Recovering addicts in Crystal Lake, Illinois, have spot to chill without temptation, thanks to one nonprofit. 

The Other Side is a sober bar where recovering addicts can hang out over non-alcoholic beverages. The bar, which launched in 2013, is run as part of nonprofit New Directions Addiction Recovery Services, and is meant to give recovering addicts a place to socialize, as well as a community to lean on.

The bar, where non-alcoholic beverages are served. 
The bar, where non-alcoholic beverages are served. 

"It's a good, healthy environment," Chris Reed, president of NDARS and a former addict himself, told The Huffington Post of the bar. "You get that family-type feeling." 

Dr. Keith Humphreys, a psychiatrist and addiction expert at Stanford Health Care, explained to HuffPost that going out or meeting people can be difficult for recovering addicts. 

A night at The Other Side, a sober bar. 
A night at The Other Side, a sober bar. 

"There are places where a huge portion of socializing occurs around drinking and/or party drugs -- college campuses, factory towns, upscale urban areas -- and that poses a challenge for people in recovery," Humphreys said. 

Furthermore, the physician explained that typical bars or clubs are high-risk environments for relapse. 

A night at The Other Side. 
A night at The Other Side. 

So that's where The Other Side comes in. The bar has staffed hours on Thursday through Sunday. Visitors can get their fill of non-alcoholic drinks like Red Bull, and play darts, pool or ping pong. People can get together and watch the game or just hang out. The bar also hosts bigger events about once a month, including movie nights, drag shows, comedy nights and live music shows. Any profits made from the bar go toward other recovery services. 

"It's the exact same concept as your local neighborhood bar except without alcohol," Reed said. 

On the other days of the week, people who have purchased a monthly $10 membership can come into the venue to hang out, do recovery work or talk to their sponsors. There's also a family support group that meets at the venue along with a 12-step program.  

People who take advantage of the bar and all it has to offer, Reed says, seemed to have benefited from the venue and have developed strong bonds. 
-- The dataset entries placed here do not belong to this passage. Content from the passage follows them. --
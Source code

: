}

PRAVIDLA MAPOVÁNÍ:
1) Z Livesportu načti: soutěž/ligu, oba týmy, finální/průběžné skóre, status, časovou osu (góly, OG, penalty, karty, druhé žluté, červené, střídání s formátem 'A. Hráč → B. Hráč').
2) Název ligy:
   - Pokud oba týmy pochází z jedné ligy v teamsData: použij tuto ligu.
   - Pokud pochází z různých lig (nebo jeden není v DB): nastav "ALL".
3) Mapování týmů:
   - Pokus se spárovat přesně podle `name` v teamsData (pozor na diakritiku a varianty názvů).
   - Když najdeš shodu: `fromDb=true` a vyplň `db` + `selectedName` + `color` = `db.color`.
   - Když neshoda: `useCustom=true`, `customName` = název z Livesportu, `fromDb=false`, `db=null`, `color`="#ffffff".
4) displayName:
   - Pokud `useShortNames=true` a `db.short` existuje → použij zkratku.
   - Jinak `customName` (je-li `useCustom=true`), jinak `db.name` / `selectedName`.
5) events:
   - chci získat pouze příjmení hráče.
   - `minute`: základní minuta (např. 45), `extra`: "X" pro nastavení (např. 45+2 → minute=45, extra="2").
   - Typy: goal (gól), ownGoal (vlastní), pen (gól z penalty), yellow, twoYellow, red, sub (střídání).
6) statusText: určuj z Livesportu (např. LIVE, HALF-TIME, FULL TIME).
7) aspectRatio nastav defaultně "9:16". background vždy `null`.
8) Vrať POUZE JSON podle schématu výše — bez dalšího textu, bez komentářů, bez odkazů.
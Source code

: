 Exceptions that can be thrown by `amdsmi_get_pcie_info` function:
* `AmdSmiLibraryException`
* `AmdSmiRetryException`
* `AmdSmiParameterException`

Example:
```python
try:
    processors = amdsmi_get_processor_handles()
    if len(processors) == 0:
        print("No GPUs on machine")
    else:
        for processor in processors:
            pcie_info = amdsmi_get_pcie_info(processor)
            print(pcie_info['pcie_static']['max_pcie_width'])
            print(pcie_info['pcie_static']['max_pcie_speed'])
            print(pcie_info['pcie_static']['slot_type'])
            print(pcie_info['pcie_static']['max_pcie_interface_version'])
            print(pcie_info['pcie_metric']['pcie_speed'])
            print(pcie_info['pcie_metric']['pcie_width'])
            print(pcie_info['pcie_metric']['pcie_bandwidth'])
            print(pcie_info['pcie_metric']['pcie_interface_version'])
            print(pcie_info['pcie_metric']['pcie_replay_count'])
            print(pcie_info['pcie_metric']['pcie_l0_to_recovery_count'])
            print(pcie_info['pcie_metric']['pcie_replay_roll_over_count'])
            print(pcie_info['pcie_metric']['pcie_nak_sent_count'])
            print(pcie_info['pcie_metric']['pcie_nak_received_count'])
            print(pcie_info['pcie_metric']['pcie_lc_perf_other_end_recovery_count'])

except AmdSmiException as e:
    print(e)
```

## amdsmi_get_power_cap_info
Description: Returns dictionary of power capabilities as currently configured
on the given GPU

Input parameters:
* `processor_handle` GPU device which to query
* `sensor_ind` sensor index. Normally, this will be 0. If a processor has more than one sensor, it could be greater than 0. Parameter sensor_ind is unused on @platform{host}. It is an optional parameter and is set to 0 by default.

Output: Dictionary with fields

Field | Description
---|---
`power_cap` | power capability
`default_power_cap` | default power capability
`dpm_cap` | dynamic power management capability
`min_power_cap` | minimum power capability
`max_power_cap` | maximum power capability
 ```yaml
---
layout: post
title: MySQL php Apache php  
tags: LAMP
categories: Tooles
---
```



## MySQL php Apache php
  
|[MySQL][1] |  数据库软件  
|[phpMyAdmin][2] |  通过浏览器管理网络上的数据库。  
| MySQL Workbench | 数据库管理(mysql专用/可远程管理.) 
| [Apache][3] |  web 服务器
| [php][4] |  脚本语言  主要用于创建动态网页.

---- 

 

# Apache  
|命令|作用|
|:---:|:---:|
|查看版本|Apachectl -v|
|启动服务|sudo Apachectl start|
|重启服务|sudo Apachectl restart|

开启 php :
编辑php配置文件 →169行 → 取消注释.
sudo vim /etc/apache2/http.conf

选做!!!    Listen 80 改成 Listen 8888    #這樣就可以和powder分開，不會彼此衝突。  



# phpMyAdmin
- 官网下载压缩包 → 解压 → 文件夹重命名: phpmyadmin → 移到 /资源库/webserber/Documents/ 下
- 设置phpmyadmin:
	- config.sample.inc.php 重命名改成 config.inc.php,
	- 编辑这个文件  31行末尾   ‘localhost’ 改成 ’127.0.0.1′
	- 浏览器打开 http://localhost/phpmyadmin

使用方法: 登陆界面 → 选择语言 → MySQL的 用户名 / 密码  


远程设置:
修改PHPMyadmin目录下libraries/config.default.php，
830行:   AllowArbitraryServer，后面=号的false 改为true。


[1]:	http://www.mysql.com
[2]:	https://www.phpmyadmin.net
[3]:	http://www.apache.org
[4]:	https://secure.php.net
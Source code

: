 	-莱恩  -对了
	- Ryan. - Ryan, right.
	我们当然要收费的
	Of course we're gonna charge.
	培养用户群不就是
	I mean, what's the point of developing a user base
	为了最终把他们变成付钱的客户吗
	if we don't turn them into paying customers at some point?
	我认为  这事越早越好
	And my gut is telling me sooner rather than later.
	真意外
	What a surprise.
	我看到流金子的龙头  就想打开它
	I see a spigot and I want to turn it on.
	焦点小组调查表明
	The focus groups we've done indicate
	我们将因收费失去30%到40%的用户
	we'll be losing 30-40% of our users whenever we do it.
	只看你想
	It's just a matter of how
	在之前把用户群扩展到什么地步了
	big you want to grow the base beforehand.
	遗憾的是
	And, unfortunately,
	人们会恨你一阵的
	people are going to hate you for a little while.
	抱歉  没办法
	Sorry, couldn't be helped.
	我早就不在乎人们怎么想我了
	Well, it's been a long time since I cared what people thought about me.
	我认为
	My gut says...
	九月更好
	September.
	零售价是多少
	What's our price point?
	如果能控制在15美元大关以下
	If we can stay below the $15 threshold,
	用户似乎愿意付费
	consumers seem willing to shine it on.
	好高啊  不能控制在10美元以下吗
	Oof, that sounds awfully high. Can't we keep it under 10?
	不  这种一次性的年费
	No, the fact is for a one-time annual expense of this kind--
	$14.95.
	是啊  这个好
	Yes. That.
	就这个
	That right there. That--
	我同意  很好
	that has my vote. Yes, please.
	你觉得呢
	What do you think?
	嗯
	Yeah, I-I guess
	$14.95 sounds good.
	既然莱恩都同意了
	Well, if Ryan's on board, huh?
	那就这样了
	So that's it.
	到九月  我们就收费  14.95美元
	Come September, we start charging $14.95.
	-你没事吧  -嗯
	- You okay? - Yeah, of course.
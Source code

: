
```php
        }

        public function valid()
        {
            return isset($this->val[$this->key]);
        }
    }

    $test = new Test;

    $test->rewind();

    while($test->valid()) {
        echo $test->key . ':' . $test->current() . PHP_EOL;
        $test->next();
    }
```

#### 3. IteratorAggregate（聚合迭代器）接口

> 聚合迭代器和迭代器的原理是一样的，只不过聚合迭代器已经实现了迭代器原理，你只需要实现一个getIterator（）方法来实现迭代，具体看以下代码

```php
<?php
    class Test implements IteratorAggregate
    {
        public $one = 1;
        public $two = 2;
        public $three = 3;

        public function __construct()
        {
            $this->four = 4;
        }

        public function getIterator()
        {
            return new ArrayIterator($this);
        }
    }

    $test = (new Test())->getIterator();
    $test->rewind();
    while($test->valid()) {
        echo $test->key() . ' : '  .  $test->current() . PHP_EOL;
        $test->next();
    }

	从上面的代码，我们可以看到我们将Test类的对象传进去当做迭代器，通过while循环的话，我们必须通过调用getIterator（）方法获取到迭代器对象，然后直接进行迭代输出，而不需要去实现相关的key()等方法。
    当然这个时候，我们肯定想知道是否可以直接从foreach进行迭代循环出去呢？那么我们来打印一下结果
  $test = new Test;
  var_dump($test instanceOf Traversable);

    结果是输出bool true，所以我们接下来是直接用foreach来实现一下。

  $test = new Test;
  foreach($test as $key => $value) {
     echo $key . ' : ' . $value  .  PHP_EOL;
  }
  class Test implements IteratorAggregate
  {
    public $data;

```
"The people who are there and are a part of it and are invested in The Other Side are a close-knit group of people who just genuinely have the other people around them's best interests in mind," he said.  

Indeed an environment like The Other Side's could definitely prove helpful for those in recovery, Humphreys says. 

"I recommend that people in early recovery find new activities and new people not centered on substance use -- join a sports league, get involved in a faith community, do volunteer work, whatever," he HuffPost. "This dry bar could meet the need for some people in recovery."

And while The Other Side has been a place for many to bond and find support, Reed says it's also had another effect -- it's helped him find purpose. 

"Helping other people is what makes me stay motivated and stay on the right path and continue to do the things that I need to do and that ultimately keeps me sober," he said. "In my addiction, I led a pretty purposeless life ... but doing this stuff is the complete opposite of that."